Shenanigans......he didn't "take" pics, because he got home late? Oiye!


----------



## Ryker (Mar 12, 2012)

Well ppl I say believe it or not.....but I really have no other reason to post but to let those who chk this forum for the latest reports Kno whats being caught. I kno some ppl won't post even when fish are being caught. I am one of those ppl who chk this forum for latest fishing reports. So I am just returning the favor to others. We used shrimp and squid. One keeper size rock. I kept 9. Non-believers....stay home and keep chkn reports.


----------



## captmikestarrett (Apr 28, 2004)

Ok I called a friend who had a friend who fished the pier. Third hand mind you... He got four under 8 inches that night. Right now the May croaker tourny at Tackle Box has a winning fish of 9 inches. They are here, so it is true.. 

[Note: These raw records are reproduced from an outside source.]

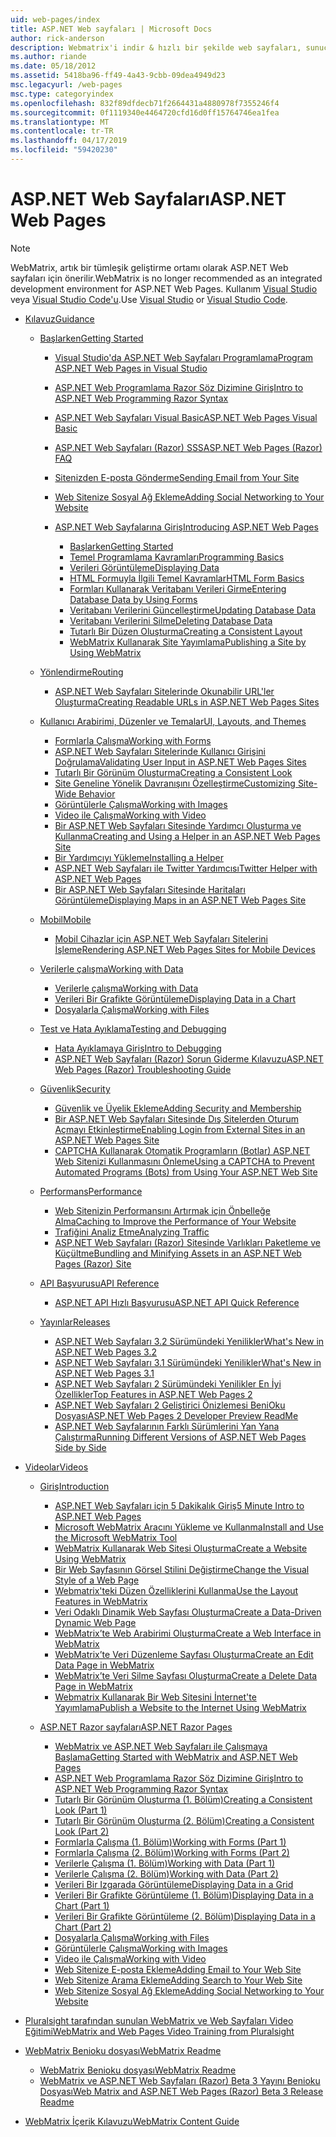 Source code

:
 ```yaml
---
uid: web-pages/index
title: ASP.NET Web sayfaları | Microsoft Docs
author: rick-anderson
description: Webmatrix'i indir & hızlı bir şekilde web sayfaları, sunucu kodunu HTML ile birleştirmenin basit bir şekilde oluşturmayı öğrenin.
ms.author: riande
ms.date: 05/18/2012
ms.assetid: 5418ba96-ff49-4a43-9cbb-09dea4949d23
msc.legacyurl: /web-pages
msc.type: categoryindex
ms.openlocfilehash: 832f89dfdecb71f2664431a4880978f7355246f4
ms.sourcegitcommit: 0f1119340e4464720cfd16d0ff15764746ea1fea
ms.translationtype: MT
ms.contentlocale: tr-TR
ms.lasthandoff: 04/17/2019
ms.locfileid: "59420230"
---
```

# <a name="aspnet-web-pages"></a><span data-ttu-id="4e15c-103">ASP.NET Web Sayfaları</span><span class="sxs-lookup"><span data-stu-id="4e15c-103">ASP.NET Web Pages</span></span>


> [!NOTE] 
> <span data-ttu-id="4e15c-104">WebMatrix, artık bir tümleşik geliştirme ortamı olarak ASP.NET Web sayfaları için önerilir.</span><span class="sxs-lookup"><span data-stu-id="4e15c-104">WebMatrix is no longer recommended as an integrated development environment for ASP.NET Web Pages.</span></span> <span data-ttu-id="4e15c-105">Kullanım [Visual Studio](xref:aspnet/web-pages/overview/getting-started/program-asp-net-web-pages-in-visual-studio) veya [Visual Studio Code'u](https://code.visualstudio.com/).</span><span class="sxs-lookup"><span data-stu-id="4e15c-105">Use [Visual Studio](xref:aspnet/web-pages/overview/getting-started/program-asp-net-web-pages-in-visual-studio) or [Visual Studio Code](https://code.visualstudio.com/).</span></span>

- [<span data-ttu-id="4e15c-106">Kılavuz</span><span class="sxs-lookup"><span data-stu-id="4e15c-106">Guidance</span></span>](overview/index.md)

    - [<span data-ttu-id="4e15c-107">Başlarken</span><span class="sxs-lookup"><span data-stu-id="4e15c-107">Getting Started</span></span>](overview/getting-started/index.md)

        - [<span data-ttu-id="4e15c-108">Visual Studio'da ASP.NET Web Sayfaları Programlama</span><span class="sxs-lookup"><span data-stu-id="4e15c-108">Program ASP.NET Web Pages in Visual Studio</span></span>](overview/getting-started/program-asp-net-web-pages-in-visual-studio.md)
        - [<span data-ttu-id="4e15c-109">ASP.NET Web Programlama Razor Söz Dizimine Giriş</span><span class="sxs-lookup"><span data-stu-id="4e15c-109">Intro to ASP.NET Web Programming Razor Syntax</span></span>](overview/getting-started/introducing-razor-syntax-c.md)
        - [<span data-ttu-id="4e15c-110">ASP.NET Web Sayfaları Visual Basic</span><span class="sxs-lookup"><span data-stu-id="4e15c-110">ASP.NET Web Pages Visual Basic</span></span>](overview/getting-started/introducing-razor-syntax-vb.md)
        - [<span data-ttu-id="4e15c-111">ASP.NET Web Sayfaları (Razor) SSS</span><span class="sxs-lookup"><span data-stu-id="4e15c-111">ASP.NET Web Pages (Razor) FAQ</span></span>](overview/getting-started/aspnet-web-pages-razor-faq.md)
        - [<span data-ttu-id="4e15c-112">Sitenizden E-posta Gönderme</span><span class="sxs-lookup"><span data-stu-id="4e15c-112">Sending Email from Your Site</span></span>](overview/getting-started/11-adding-email-to-your-web-site.md)
        - [<span data-ttu-id="4e15c-113">Web Sitenize Sosyal Ağ Ekleme</span><span class="sxs-lookup"><span data-stu-id="4e15c-113">Adding Social Networking to Your Website</span></span>](overview/getting-started/13-adding-social-networking-to-your-web-site.md)
        - [<span data-ttu-id="4e15c-114">ASP.NET Web Sayfalarına Giriş</span><span class="sxs-lookup"><span data-stu-id="4e15c-114">Introducing ASP.NET Web Pages</span></span>](overview/getting-started/introducing-aspnet-web-pages-2/index.md)

            - [<span data-ttu-id="4e15c-115">Başlarken</span><span class="sxs-lookup"><span data-stu-id="4e15c-115">Getting Started</span></span>](overview/getting-started/introducing-aspnet-web-pages-2/getting-started.md)
            - [<span data-ttu-id="4e15c-116">Temel Programlama Kavramları</span><span class="sxs-lookup"><span data-stu-id="4e15c-116">Programming Basics</span></span>](overview/getting-started/introducing-aspnet-web-pages-2/intro-to-web-pages-programming.md)
            - [<span data-ttu-id="4e15c-117">Verileri Görüntüleme</span><span class="sxs-lookup"><span data-stu-id="4e15c-117">Displaying Data</span></span>](overview/getting-started/introducing-aspnet-web-pages-2/displaying-data.md)
            - [<span data-ttu-id="4e15c-118">HTML Formuyla İlgili Temel Kavramlar</span><span class="sxs-lookup"><span data-stu-id="4e15c-118">HTML Form Basics</span></span>](overview/getting-started/introducing-aspnet-web-pages-2/form-basics.md)
            - [<span data-ttu-id="4e15c-119">Formları Kullanarak Veritabanı Verileri Girme</span><span class="sxs-lookup"><span data-stu-id="4e15c-119">Entering Database Data by Using Forms</span></span>](overview/getting-started/introducing-aspnet-web-pages-2/entering-data.md)
            - [<span data-ttu-id="4e15c-120">Veritabanı Verilerini Güncelleştirme</span><span class="sxs-lookup"><span data-stu-id="4e15c-120">Updating Database Data</span></span>](overview/getting-started/introducing-aspnet-web-pages-2/updating-data.md)
            - [<span data-ttu-id="4e15c-121">Veritabanı Verilerini Silme</span><span class="sxs-lookup"><span data-stu-id="4e15c-121">Deleting Database Data</span></span>](overview/getting-started/introducing-aspnet-web-pages-2/deleting-data.md)
            - [<span data-ttu-id="4e15c-122">Tutarlı Bir Düzen Oluşturma</span><span class="sxs-lookup"><span data-stu-id="4e15c-122">Creating a Consistent Layout</span></span>](overview/getting-started/introducing-aspnet-web-pages-2/layouts.md)
            - [<span data-ttu-id="4e15c-123">WebMatrix Kullanarak Site Yayımlama</span><span class="sxs-lookup"><span data-stu-id="4e15c-123">Publishing a Site by Using WebMatrix</span></span>](overview/getting-started/introducing-aspnet-web-pages-2/publishing.md)
    - [<span data-ttu-id="4e15c-124">Yönlendirme</span><span class="sxs-lookup"><span data-stu-id="4e15c-124">Routing</span></span>](overview/routing/index.md)

        - [<span data-ttu-id="4e15c-125">ASP.NET Web Sayfaları Sitelerinde Okunabilir URL'ler Oluşturma</span><span class="sxs-lookup"><span data-stu-id="4e15c-125">Creating Readable URLs in ASP.NET Web Pages Sites</span></span>](overview/routing/creating-readable-urls-in-aspnet-web-pages-sites.md)
    - [<span data-ttu-id="4e15c-126">Kullanıcı Arabirimi, Düzenler ve Temalar</span><span class="sxs-lookup"><span data-stu-id="4e15c-126">UI, Layouts, and Themes</span></span>](overview/ui-layouts-and-themes/index.md)

        - [<span data-ttu-id="4e15c-127">Formlarla Çalışma</span><span class="sxs-lookup"><span data-stu-id="4e15c-127">Working with Forms</span></span>](overview/ui-layouts-and-themes/4-working-with-forms.md)
        - [<span data-ttu-id="4e15c-128">ASP.NET Web Sayfaları Sitelerinde Kullanıcı Girişini Doğrulama</span><span class="sxs-lookup"><span data-stu-id="4e15c-128">Validating User Input in ASP.NET Web Pages Sites</span></span>](overview/ui-layouts-and-themes/validating-user-input-in-aspnet-web-pages-sites.md)
        - [<span data-ttu-id="4e15c-129">Tutarlı Bir Görünüm Oluşturma</span><span class="sxs-lookup"><span data-stu-id="4e15c-129">Creating a Consistent Look</span></span>](overview/ui-layouts-and-themes/3-creating-a-consistent-look.md)
        - [<span data-ttu-id="4e15c-130">Site Geneline Yönelik Davranışını Özelleştirme</span><span class="sxs-lookup"><span data-stu-id="4e15c-130">Customizing Site-Wide Behavior</span></span>](overview/ui-layouts-and-themes/18-customizing-site-wide-behavior.md)
        - [<span data-ttu-id="4e15c-131">Görüntülerle Çalışma</span><span class="sxs-lookup"><span data-stu-id="4e15c-131">Working with Images</span></span>](overview/ui-layouts-and-themes/9-working-with-images.md)
        - [<span data-ttu-id="4e15c-132">Video ile Çalışma</span><span class="sxs-lookup"><span data-stu-id="4e15c-132">Working with Video</span></span>](overview/ui-layouts-and-themes/10-working-with-video.md)
        - [<span data-ttu-id="4e15c-133">Bir ASP.NET Web Sayfaları Sitesinde Yardımcı Oluşturma ve Kullanma</span><span class="sxs-lookup"><span data-stu-id="4e15c-133">Creating and Using a Helper in an ASP.NET Web Pages Site</span></span>](overview/ui-layouts-and-themes/creating-and-using-a-helper-in-an-aspnet-web-pages-site.md)
        - [<span data-ttu-id="4e15c-134">Bir Yardımcıyı Yükleme</span><span class="sxs-lookup"><span data-stu-id="4e15c-134">Installing a Helper</span></span>](overview/ui-layouts-and-themes/installing-helpers.md)
        - [<span data-ttu-id="4e15c-135">ASP.NET Web Sayfaları ile Twitter Yardımcısı</span><span class="sxs-lookup"><span data-stu-id="4e15c-135">Twitter Helper with ASP.NET Web Pages</span></span>](overview/ui-layouts-and-themes/twitter-helper.md)
        - [<span data-ttu-id="4e15c-136">Bir ASP.NET Web Sayfaları Sitesinde Haritaları Görüntüleme</span><span class="sxs-lookup"><span data-stu-id="4e15c-136">Displaying Maps in an ASP.NET Web Pages Site</span></span>](overview/ui-layouts-and-themes/displaying-maps-in-an-aspnet-web-pages-site.md)
    - [<span data-ttu-id="4e15c-137">Mobil</span><span class="sxs-lookup"><span data-stu-id="4e15c-137">Mobile</span></span>](overview/mobile/index.md)

        - [<span data-ttu-id="4e15c-138">Mobil Cihazlar için ASP.NET Web Sayfaları Sitelerini İşleme</span><span class="sxs-lookup"><span data-stu-id="4e15c-138">Rendering ASP.NET Web Pages Sites for Mobile Devices</span></span>](overview/mobile/rendering-aspnet-web-pages-sites-for-mobile-devices.md)
    - [<span data-ttu-id="4e15c-139">Verilerle çalışma</span><span class="sxs-lookup"><span data-stu-id="4e15c-139">Working with Data</span></span>](overview/data/index.md)

        - [<span data-ttu-id="4e15c-140">Verilerle çalışma</span><span class="sxs-lookup"><span data-stu-id="4e15c-140">Working with Data</span></span>](overview/data/5-working-with-data.md)
        - [<span data-ttu-id="4e15c-141">Verileri Bir Grafikte Görüntüleme</span><span class="sxs-lookup"><span data-stu-id="4e15c-141">Displaying Data in a Chart</span></span>](overview/data/7-displaying-data-in-a-chart.md)
        - [<span data-ttu-id="4e15c-142">Dosyalarla Çalışma</span><span class="sxs-lookup"><span data-stu-id="4e15c-142">Working with Files</span></span>](overview/data/working-with-files.md)
    - [<span data-ttu-id="4e15c-143">Test ve Hata Ayıklama</span><span class="sxs-lookup"><span data-stu-id="4e15c-143">Testing and Debugging</span></span>](overview/testing-and-debugging/index.md)

        - [<span data-ttu-id="4e15c-144">Hata Ayıklamaya Giriş</span><span class="sxs-lookup"><span data-stu-id="4e15c-144">Intro to Debugging</span></span>](overview/testing-and-debugging/introduction-to-debugging.md)
        - [<span data-ttu-id="4e15c-145">ASP.NET Web Sayfaları (Razor) Sorun Giderme Kılavuzu</span><span class="sxs-lookup"><span data-stu-id="4e15c-145">ASP.NET Web Pages (Razor) Troubleshooting Guide</span></span>](overview/testing-and-debugging/aspnet-web-pages-razor-troubleshooting-guide.md)
    - [<span data-ttu-id="4e15c-146">Güvenlik</span><span class="sxs-lookup"><span data-stu-id="4e15c-146">Security</span></span>](overview/security/index.md)

        - [<span data-ttu-id="4e15c-147">Güvenlik ve Üyelik Ekleme</span><span class="sxs-lookup"><span data-stu-id="4e15c-147">Adding Security and Membership</span></span>](overview/security/16-adding-security-and-membership.md)
        - [<span data-ttu-id="4e15c-148">Bir ASP.NET Web Sayfaları Sitesinde Dış Sitelerden Oturum Açmayı Etkinleştirme</span><span class="sxs-lookup"><span data-stu-id="4e15c-148">Enabling Login from External Sites in an ASP.NET Web Pages Site</span></span>](overview/security/enabling-login-from-external-sites-in-an-aspnet-web-pages-site.md)
        - [<span data-ttu-id="4e15c-149">CAPTCHA Kullanarak Otomatik Programların (Botlar) ASP.NET Web Sitenizi Kullanmasını Önleme</span><span class="sxs-lookup"><span data-stu-id="4e15c-149">Using a CAPTCHA to Prevent Automated Programs (Bots) from Using Your ASP.NET Web Site</span></span>](overview/security/using-a-catpcha-to-prevent-automated-programs-bots-from-using-your-aspnet-web-site.md)
    - [<span data-ttu-id="4e15c-150">Performans</span><span class="sxs-lookup"><span data-stu-id="4e15c-150">Performance</span></span>](overview/performance-and-traffic/index.md)

        - [<span data-ttu-id="4e15c-151">Web Sitenizin Performansını Artırmak için Önbelleğe Alma</span><span class="sxs-lookup"><span data-stu-id="4e15c-151">Caching to Improve the Performance of Your Website</span></span>](overview/performance-and-traffic/15-caching-to-improve-the-performance-of-your-website.md)
        - [<span data-ttu-id="4e15c-152">Trafiğini Analiz Etme</span><span class="sxs-lookup"><span data-stu-id="4e15c-152">Analyzing Traffic</span></span>](overview/performance-and-traffic/14-analyzing-traffic.md)
        - [<span data-ttu-id="4e15c-153">ASP.NET Web Sayfaları (Razor) Sitesinde Varlıkları Paketleme ve Küçültme</span><span class="sxs-lookup"><span data-stu-id="4e15c-153">Bundling and Minifying Assets in an ASP.NET Web Pages (Razor) Site</span></span>](overview/performance-and-traffic/bundling-and-minifying-assets-in-an-aspnet-web-pages-razor-site.md)
    - [<span data-ttu-id="4e15c-154">API Başvurusu</span><span class="sxs-lookup"><span data-stu-id="4e15c-154">API Reference</span></span>](overview/api-reference/index.md)

        - [<span data-ttu-id="4e15c-155">ASP.NET API Hızlı Başvurusu</span><span class="sxs-lookup"><span data-stu-id="4e15c-155">ASP.NET API Quick Reference</span></span>](overview/api-reference/asp-net-web-pages-api-reference.md)
    - [<span data-ttu-id="4e15c-156">Yayınlar</span><span class="sxs-lookup"><span data-stu-id="4e15c-156">Releases</span></span>](overview/releases/index.md)

        - [<span data-ttu-id="4e15c-157">ASP.NET Web Sayfaları 3.2 Sürümündeki Yenilikler</span><span class="sxs-lookup"><span data-stu-id="4e15c-157">What's New in ASP.NET Web Pages 3.2</span></span>](overview/releases/whats-new-in-aspnet-web-pages-32.md)
        - [<span data-ttu-id="4e15c-158">ASP.NET Web Sayfaları 3.1 Sürümündeki Yenilikler</span><span class="sxs-lookup"><span data-stu-id="4e15c-158">What's New in ASP.NET Web Pages 3.1</span></span>](overview/releases/whats-new-aspnet-web-pages-31.md)
        - [<span data-ttu-id="4e15c-159">ASP.NET Web Sayfaları 2 Sürümündeki Yenilikler En İyi Özellikler</span><span class="sxs-lookup"><span data-stu-id="4e15c-159">Top Features in ASP.NET Web Pages 2</span></span>](overview/releases/top-features-in-web-pages-2.md)
        - [<span data-ttu-id="4e15c-160">ASP.NET Web Sayfaları 2 Geliştirici Önizlemesi BeniOku Dosyası</span><span class="sxs-lookup"><span data-stu-id="4e15c-160">ASP.NET Web Pages 2 Developer Preview ReadMe</span></span>](overview/releases/aspnet-web-pages-2-developer-preview-readme.md)
        - [<span data-ttu-id="4e15c-161">ASP.NET Web Sayfalarının Farklı Sürümlerini Yan Yana Çalıştırma</span><span class="sxs-lookup"><span data-stu-id="4e15c-161">Running Different Versions of ASP.NET Web Pages Side by Side</span></span>](overview/releases/running-v1-and-v2-sites-side-by-side.md)
- [<span data-ttu-id="4e15c-162">Videolar</span><span class="sxs-lookup"><span data-stu-id="4e15c-162">Videos</span></span>](videos/index.md)

    - [<span data-ttu-id="4e15c-163">Giriş</span><span class="sxs-lookup"><span data-stu-id="4e15c-163">Introduction</span></span>](videos/introduction/index.md)

        - [<span data-ttu-id="4e15c-164">ASP.NET Web Sayfaları için 5 Dakikalık Giriş</span><span class="sxs-lookup"><span data-stu-id="4e15c-164">5 Minute Intro to ASP.NET Web Pages</span></span>](videos/introduction/5-minute-introduction-to-aspnet-web-pages.md)
        - [<span data-ttu-id="4e15c-165">Microsoft WebMatrix Aracını Yükleme ve Kullanma</span><span class="sxs-lookup"><span data-stu-id="4e15c-165">Install and Use the Microsoft WebMatrix Tool</span></span>](videos/introduction/install-and-use-the-microsoft-webmatrix-tool.md)
        - [<span data-ttu-id="4e15c-166">WebMatrix Kullanarak Web Sitesi Oluşturma</span><span class="sxs-lookup"><span data-stu-id="4e15c-166">Create a Website Using WebMatrix</span></span>](videos/introduction/create-a-website-using-webmatrix.md)
        - [<span data-ttu-id="4e15c-167">Bir Web Sayfasının Görsel Stilini Değiştirme</span><span class="sxs-lookup"><span data-stu-id="4e15c-167">Change the Visual Style of a Web Page</span></span>](videos/introduction/change-the-visual-style-of-a-web-page.md)
        - [<span data-ttu-id="4e15c-168">Webmatrix'teki Düzen Özelliklerini Kullanma</span><span class="sxs-lookup"><span data-stu-id="4e15c-168">Use the Layout Features in WebMatrix</span></span>](videos/introduction/use-the-layout-features-in-webmatrix.md)
        - [<span data-ttu-id="4e15c-169">Veri Odaklı Dinamik Web Sayfası Oluşturma</span><span class="sxs-lookup"><span data-stu-id="4e15c-169">Create a Data-Driven Dynamic Web Page</span></span>](videos/introduction/create-a-data-driven-dynamic-web-page.md)
        - [<span data-ttu-id="4e15c-170">WebMatrix’te Web Arabirimi Oluşturma</span><span class="sxs-lookup"><span data-stu-id="4e15c-170">Create a Web Interface in WebMatrix</span></span>](videos/introduction/create-a-web-interface-in-webmatrix.md)
        - [<span data-ttu-id="4e15c-171">WebMatrix’te Veri Düzenleme Sayfası Oluşturma</span><span class="sxs-lookup"><span data-stu-id="4e15c-171">Create an Edit Data Page in WebMatrix</span></span>](videos/introduction/create-an-edit-data-page-in-webmatrix.md)
        - [<span data-ttu-id="4e15c-172">WebMatrix’te Veri Silme Sayfası Oluşturma</span><span class="sxs-lookup"><span data-stu-id="4e15c-172">Create a Delete Data Page in WebMatrix</span></span>](videos/introduction/create-a-delete-data-page-in-webmatrix.md)
        - [<span data-ttu-id="4e15c-173">Webmatrix Kullanarak Bir Web Sitesini İnternet'te Yayımlama</span><span class="sxs-lookup"><span data-stu-id="4e15c-173">Publish a Website to the Internet Using WebMatrix</span></span>](videos/introduction/publish-a-website-to-the-internet-using-webmatrix.md)
    - [<span data-ttu-id="4e15c-174">ASP.NET Razor sayfaları</span><span class="sxs-lookup"><span data-stu-id="4e15c-174">ASP.NET Razor Pages</span></span>](videos/aspnet-razor-pages/index.md)

        - [<span data-ttu-id="4e15c-175">WebMatrix ve ASP.NET Web Sayfaları ile Çalışmaya Başlama</span><span class="sxs-lookup"><span data-stu-id="4e15c-175">Getting Started with WebMatrix and ASP.NET Web Pages</span></span>](videos/aspnet-razor-pages/getting-started-with-webmatrix-and-aspnet-web-pages.md)
        - [<span data-ttu-id="4e15c-176">ASP.NET Web Programlama Razor Söz Dizimine Giriş</span><span class="sxs-lookup"><span data-stu-id="4e15c-176">Intro to ASP.NET Web Programming Razor Syntax</span></span>](videos/aspnet-razor-pages/introduction-to-aspnet-web-programming-using-the-razor-syntax.md)
        - [<span data-ttu-id="4e15c-177">Tutarlı Bir Görünüm Oluşturma (1. Bölüm)</span><span class="sxs-lookup"><span data-stu-id="4e15c-177">Creating a Consistent Look (Part 1)</span></span>](videos/aspnet-razor-pages/creating-a-consistent-look-part-1.md)
        - [<span data-ttu-id="4e15c-178">Tutarlı Bir Görünüm Oluşturma (2. Bölüm)</span><span class="sxs-lookup"><span data-stu-id="4e15c-178">Creating a Consistent Look (Part 2)</span></span>](videos/aspnet-razor-pages/creating-a-consistent-look-part-2.md)
        - [<span data-ttu-id="4e15c-179">Formlarla Çalışma (1. Bölüm)</span><span class="sxs-lookup"><span data-stu-id="4e15c-179">Working with Forms (Part 1)</span></span>](videos/aspnet-razor-pages/working-with-forms-part-1.md)
        - [<span data-ttu-id="4e15c-180">Formlarla Çalışma (2. Bölüm)</span><span class="sxs-lookup"><span data-stu-id="4e15c-180">Working with Forms (Part 2)</span></span>](videos/aspnet-razor-pages/working-with-forms-part-2.md)
        - [<span data-ttu-id="4e15c-181">Verilerle Çalışma (1. Bölüm)</span><span class="sxs-lookup"><span data-stu-id="4e15c-181">Working with Data (Part 1)</span></span>](videos/aspnet-razor-pages/working-with-data-part-1.md)
        - [<span data-ttu-id="4e15c-182">Verilerle Çalışma (2. Bölüm)</span><span class="sxs-lookup"><span data-stu-id="4e15c-182">Working with Data (Part 2)</span></span>](videos/aspnet-razor-pages/working-with-data-part-2.md)
        - [<span data-ttu-id="4e15c-183">Verileri Bir Izgarada Görüntüleme</span><span class="sxs-lookup"><span data-stu-id="4e15c-183">Displaying Data in a Grid</span></span>](videos/aspnet-razor-pages/displaying-data-in-a-grid.md)
        - [<span data-ttu-id="4e15c-184">Verileri Bir Grafikte Görüntüleme (1. Bölüm)</span><span class="sxs-lookup"><span data-stu-id="4e15c-184">Displaying Data in a Chart (Part 1)</span></span>](videos/aspnet-razor-pages/displaying-data-in-a-chart-part-1.md)
        - [<span data-ttu-id="4e15c-185">Verileri Bir Grafikte Görüntüleme (2. Bölüm)</span><span class="sxs-lookup"><span data-stu-id="4e15c-185">Displaying Data in a Chart (Part 2)</span></span>](videos/aspnet-razor-pages/displaying-data-in-a-chart-part-2.md)
        - [<span data-ttu-id="4e15c-186">Dosyalarla Çalışma</span><span class="sxs-lookup"><span data-stu-id="4e15c-186">Working with Files</span></span>](videos/aspnet-razor-pages/working-with-files.md)
        - [<span data-ttu-id="4e15c-187">Görüntülerle Çalışma</span><span class="sxs-lookup"><span data-stu-id="4e15c-187">Working with Images</span></span>](videos/aspnet-razor-pages/working-with-images.md)
        - [<span data-ttu-id="4e15c-188">Video ile Çalışma</span><span class="sxs-lookup"><span data-stu-id="4e15c-188">Working with Video</span></span>](videos/aspnet-razor-pages/working-with-video.md)
        - [<span data-ttu-id="4e15c-189">Web Sitenize E-posta Ekleme</span><span class="sxs-lookup"><span data-stu-id="4e15c-189">Adding Email to Your Web Site</span></span>](videos/aspnet-razor-pages/adding-email-to-your-web-site.md)
        - [<span data-ttu-id="4e15c-190">Web Sitenize Arama Ekleme</span><span class="sxs-lookup"><span data-stu-id="4e15c-190">Adding Search to Your Web Site</span></span>](videos/aspnet-razor-pages/adding-search-to-your-web-site.md)
        - [<span data-ttu-id="4e15c-191">Web Sitenize Sosyal Ağ Ekleme</span><span class="sxs-lookup"><span data-stu-id="4e15c-191">Adding Social Networking to Your Website</span></span>](videos/aspnet-razor-pages/adding-social-networking-to-your-website.md)
- [<span data-ttu-id="4e15c-192">Pluralsight tarafından sunulan WebMatrix ve Web Sayfaları Video Eğitimi</span><span class="sxs-lookup"><span data-stu-id="4e15c-192">WebMatrix and Web Pages Video Training from Pluralsight</span></span>](pluralsight.md)
- [<span data-ttu-id="4e15c-193">WebMatrix Benioku dosyası</span><span class="sxs-lookup"><span data-stu-id="4e15c-193">WebMatrix Readme</span></span>](readme/index.md)

    - [<span data-ttu-id="4e15c-194">WebMatrix Benioku dosyası</span><span class="sxs-lookup"><span data-stu-id="4e15c-194">WebMatrix Readme</span></span>](readme/overview.md)
    - [<span data-ttu-id="4e15c-195">WebMatrix ve ASP.NET Web Sayfaları (Razor) Beta 3 Yayını Benioku Dosyası</span><span class="sxs-lookup"><span data-stu-id="4e15c-195">Web Matrix and ASP.NET Web Pages (Razor) Beta 3 Release Readme</span></span>](readme/beta3.md)
- [<span data-ttu-id="4e15c-196">WebMatrix İçerik Kılavuzu</span><span class="sxs-lookup"><span data-stu-id="4e15c-196">WebMatrix Content Guide</span></span>](content-guide.md)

Sorry to doubt you..and thanks

Capt Mike


----------



## FrankBay (Nov 27, 2007)

What Ryker reported about croak arriving at PLO is true, nothing but true. The only thing I have in my mind is the description about the word "non-stoppable." I went to PLO fishing at the right corner from 1pm to 11 pm on the last Wednesday and brought home 7 fatty croakers (10-13 inch) . I also lost at least 5 croakers by washing. The fish started biting after complete dark, I will say at 8:15. Compared with the spring croaker fishing of last year, the thickness of croaker was much less. Last year, it was not hard to catch your limit, but on last Wed, there was no way to catch even 10. I talked a gentleman who did come fishing last Sunday. He said that people were catching croaker that night. He caught one 18-inch striper and 4 croakers. Therefore, in my mind, croakers were at PLO but sporadic.


----------



## sniper (Mar 30, 2004)

It's true...the croakers are here. I fished PLO on the 3rd. Kept 12...most were 9-11 inches with 1 at 15 inches. NOTE: IT TOOK 6 HOURS TO CATCH THOSE 12, SO....THEY ARE NOT HERE IN NUMBERS YET!!! And...since the rock fish have learned to tell time and read regulations....I caught and released 3 just after midnight..all were between 22 and 26 inches.


----------



## Croaker D (Apr 18, 2010)

They are here in big numbers! Any fishing day you can catch a blitz! Tides and weather play a major part in there frenzies.....(shore fishing) And thats what i do know!!!!


----------



## Stinky_Pete (Mar 28, 2011)

Croaker D said:


> They are here in big numbers! Any fishing day you can catch a blitz! Tides and weather play a major part in there frenzies.....(shore fishing) And thats what i do know!!!!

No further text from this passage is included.